Konverter IPL ke JPEG
Konversikan file ipl ke jpeg secara online & gratis
ipl
jpeg
Bagaimana cara mengubah IPL ke JPEG
Pilih file dari Komputer, Google Drive, Dropbox, URL, atau dengan menyeret ke halaman ini.
Pilih jpeg atau format lainnya yang Anda inginkan (mendukung lebih dari 200 format)

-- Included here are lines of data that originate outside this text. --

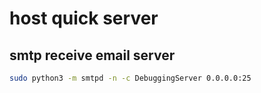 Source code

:# host quick server

## smtp receive email server
```bash
sudo python3 -m smtpd -n -c DebuggingServer 0.0.0.0:25
```
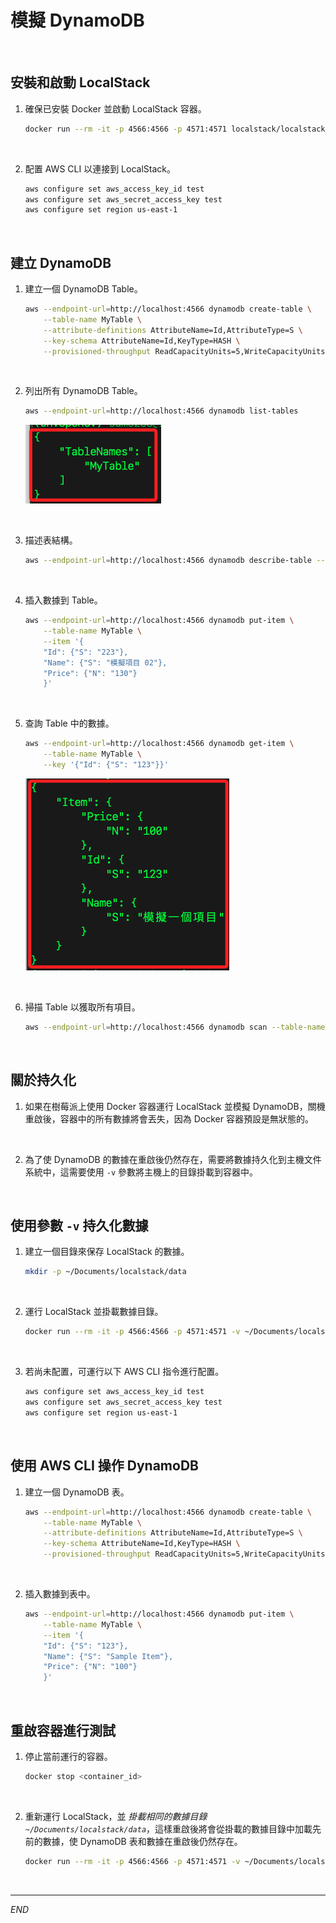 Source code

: # 模擬 DynamoDB

<br>

## 安裝和啟動 LocalStack

1. 確保已安裝 Docker 並啟動 LocalStack 容器。

    ```bash
    docker run --rm -it -p 4566:4566 -p 4571:4571 localstack/localstack
    ```

<br>

2. 配置 AWS CLI 以連接到 LocalStack。

    ```bash
    aws configure set aws_access_key_id test
    aws configure set aws_secret_access_key test
    aws configure set region us-east-1
    ```

<br>

## 建立 DynamoDB

1. 建立一個 DynamoDB Table。

    ```bash
    aws --endpoint-url=http://localhost:4566 dynamodb create-table \
        --table-name MyTable \
        --attribute-definitions AttributeName=Id,AttributeType=S \
        --key-schema AttributeName=Id,KeyType=HASH \
        --provisioned-throughput ReadCapacityUnits=5,WriteCapacityUnits=5
    ```

<br>

2. 列出所有 DynamoDB Table。

    ```bash
    aws --endpoint-url=http://localhost:4566 dynamodb list-tables
    ```

    ![](images/img_04.png)

<br>

3. 描述表結構。

    ```bash
    aws --endpoint-url=http://localhost:4566 dynamodb describe-table --table-name MyTable
    ```

<br>

4. 插入數據到 Table。

    ```bash
    aws --endpoint-url=http://localhost:4566 dynamodb put-item \
        --table-name MyTable \
        --item '{
        "Id": {"S": "223"},
        "Name": {"S": "模擬項目 02"},
        "Price": {"N": "130"}
        }'
    ```

<br>

5. 查詢 Table 中的數據。

    ```bash
    aws --endpoint-url=http://localhost:4566 dynamodb get-item \
        --table-name MyTable \
        --key '{"Id": {"S": "123"}}'
    ```

    ![](images/img_05.png)

<br>

6. 掃描 Table 以獲取所有項目。

    ```bash
    aws --endpoint-url=http://localhost:4566 dynamodb scan --table-name MyTable
    ```

<br>

## 關於持久化

1. 如果在樹莓派上使用 Docker 容器運行 LocalStack 並模擬 DynamoDB，關機重啟後，容器中的所有數據將會丟失，因為 Docker 容器預設是無狀態的。

<br>

2. 為了使 DynamoDB 的數據在重啟後仍然存在，需要將數據持久化到主機文件系統中，這需要使用 `-v` 參數將主機上的目錄掛載到容器中。

<br>

## 使用參數 `-v` 持久化數據

1. 建立一個目錄來保存 LocalStack 的數據。

    ```bash
    mkdir -p ~/Documents/localstack/data
    ```

<br>

2. 運行 LocalStack 並掛載數據目錄。

    ```bash
    docker run --rm -it -p 4566:4566 -p 4571:4571 -v ~/Documents/localstack/data:/tmp/localstack localstack/localstack
    ```

<br>

3. 若尚未配置，可運行以下 AWS CLI 指令進行配置。

    ```bash
    aws configure set aws_access_key_id test
    aws configure set aws_secret_access_key test
    aws configure set region us-east-1
    ```

<br>

## 使用 AWS CLI 操作 DynamoDB

1. 建立一個 DynamoDB 表。

    ```bash
    aws --endpoint-url=http://localhost:4566 dynamodb create-table \
        --table-name MyTable \
        --attribute-definitions AttributeName=Id,AttributeType=S \
        --key-schema AttributeName=Id,KeyType=HASH \
        --provisioned-throughput ReadCapacityUnits=5,WriteCapacityUnits=5
    ```

<br>

2. 插入數據到表中。

    ```bash
    aws --endpoint-url=http://localhost:4566 dynamodb put-item \
        --table-name MyTable \
        --item '{
        "Id": {"S": "123"},
        "Name": {"S": "Sample Item"},
        "Price": {"N": "100"}
        }'
    ```

<br>

## 重啟容器進行測試

1. 停止當前運行的容器。

    ```bash
    docker stop <container_id>
    ```

<br>

2. 重新運行 LocalStack，並 _掛載相同的數據目錄 `~/Documents/localstack/data`_，這樣重啟後將會從掛載的數據目錄中加載先前的數據，使 DynamoDB 表和數據在重啟後仍然存在。

    ```bash
    docker run --rm -it -p 4566:4566 -p 4571:4571 -v ~/Documents/localstack/data:/tmp/localstack localstack/localstack
    ```

<br>

___

_END_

Tunggu proses konversi selesai dan Anda dapat mengunduh jpeg setelahnya
Tentang format
IPL (IPLab) adalah format gambar ilmiah yang dikembangkan oleh Scanalytics (kemudian diakuisisi oleh BD Biosciences) untuk perangkat lunak analisis gambar ilmiah IPLab mereka, yang pertama kali dirilis sekitar tahun 1988. Format ini dirancang untuk menyimpan data mikroskopi dan pencitraan ilmiah dengan presisi dan metadata yang diperlukan untuk analisis kuantitatif dalam penelitian biologi dan biomedis. File IPL mendukung beberapa tipe data termasuk bilangan bulat unsigned 8-bit dan 16-bit, bilangan bulat signed 16-bit, dan nilai piksel floating-point 32-bit, mengakomodasi jangkauan dinamis luas yang dihasilkan oleh mikroskop fluoresensi, kamera CCD, dan instrumen pencitraan ilmiah lainnya. Format ini menangani dataset multi-dimensi termasuk Z-stack (seri fokus melalui spesimen), urutan time-lapse, dan akuisisi fluoresensi multi-kanal di mana setiap kanal menangkap emisi dari probe fluoresens yang berbeda. File IPL menyertakan header dengan dimensi gambar, tipe data, jumlah bidang, kalibrasi spasial (konversi piksel-ke-mikrometer), dan metadata akuisisi dari sistem mikroskop. Salah satu keunggulannya adalah integritas kuantitatif: tidak seperti format fotografis yang menerapkan koreksi gamma, kompresi, atau transformasi ruang warna, IPL mempertahankan nilai intensitas linier mentah dari detektor, memastikan bahwa pengukuran intensitas fluoresensi, densitas optik, atau jumlah partikel yang dilakukan pada data gambar berkorespondensi langsung dengan besaran fisik yang diukur. Peran format ini dalam komunitas mikroskopi merupakan pertimbangan praktis lainnya: IPLab banyak digunakan di laboratorium biologi sel, neurosains, dan patologi sepanjang tahun 1990-an dan 2000-an, dan dataset IPL yang diarsipkan dari penelitian yang dipublikasikan tetap bernilai ilmiah. File IPL dapat dibaca oleh ImageJ/FIJI, Bio-Formats, dan ImageMagick.
JPEG adalah salah satu format gambar yang paling banyak digunakan dalam komputasi, distandarisasi oleh Joint Photographic Experts Group dan diterbitkan sebagai ISO/IEC 10918-1 pada September 1992. Ekstensi .jpeg secara fungsional identik dengan .jpg — keduanya berisi data gambar terkompresi JPEG yang sama dalam pembungkus JFIF atau Exif. Format ini menerapkan kompresi lossy menggunakan discrete cosine transform (DCT): gambar dibagi menjadi blok piksel 8x8, ditransformasikan menjadi koefisien frekuensi, dikuantisasi untuk membuang informasi yang secara visual kurang signifikan, dan dikodekan entropy untuk penyimpanan. Pertukaran antara kualitas dan ukuran dapat dipilih pengguna, dengan pengaturan umum menghasilkan file 10-20 kali lebih kecil dari aslinya yang tidak terkompresi pada kualitas yang dapat diterima secara visual. JPEG mendukung grayscale 8-bit dan warna 24-bit, dengan metadata Exif yang membawa pengaturan kamera, koordinat GPS, timestamp, dan thumbnail. Salah satu keunggulannya adalah universalitas absolut — JPEG dapat dibaca oleh setiap penampil gambar, browser web, sistem operasi, kamera, ponsel, dan printer yang diproduksi dalam tiga dekade terakhir, menjadikannya format paling aman untuk berbagi gambar fotografi dengan penerima mana pun. Kompresi yang efisien untuk konten fotografi continuous-tone merupakan kekuatan inti lainnya: JPEG secara konsisten menghasilkan file yang ringkas dari sensor kamera dan pemandangan dunia nyata di mana gradien warna halus mendominasi. Meskipun format baru seperti WebP dan AVIF mencapai rasio kompresi yang lebih baik, basis instalasi JPEG begitu luas sehingga tetap menjadi output default kamera digital dan format gambar paling umum di web.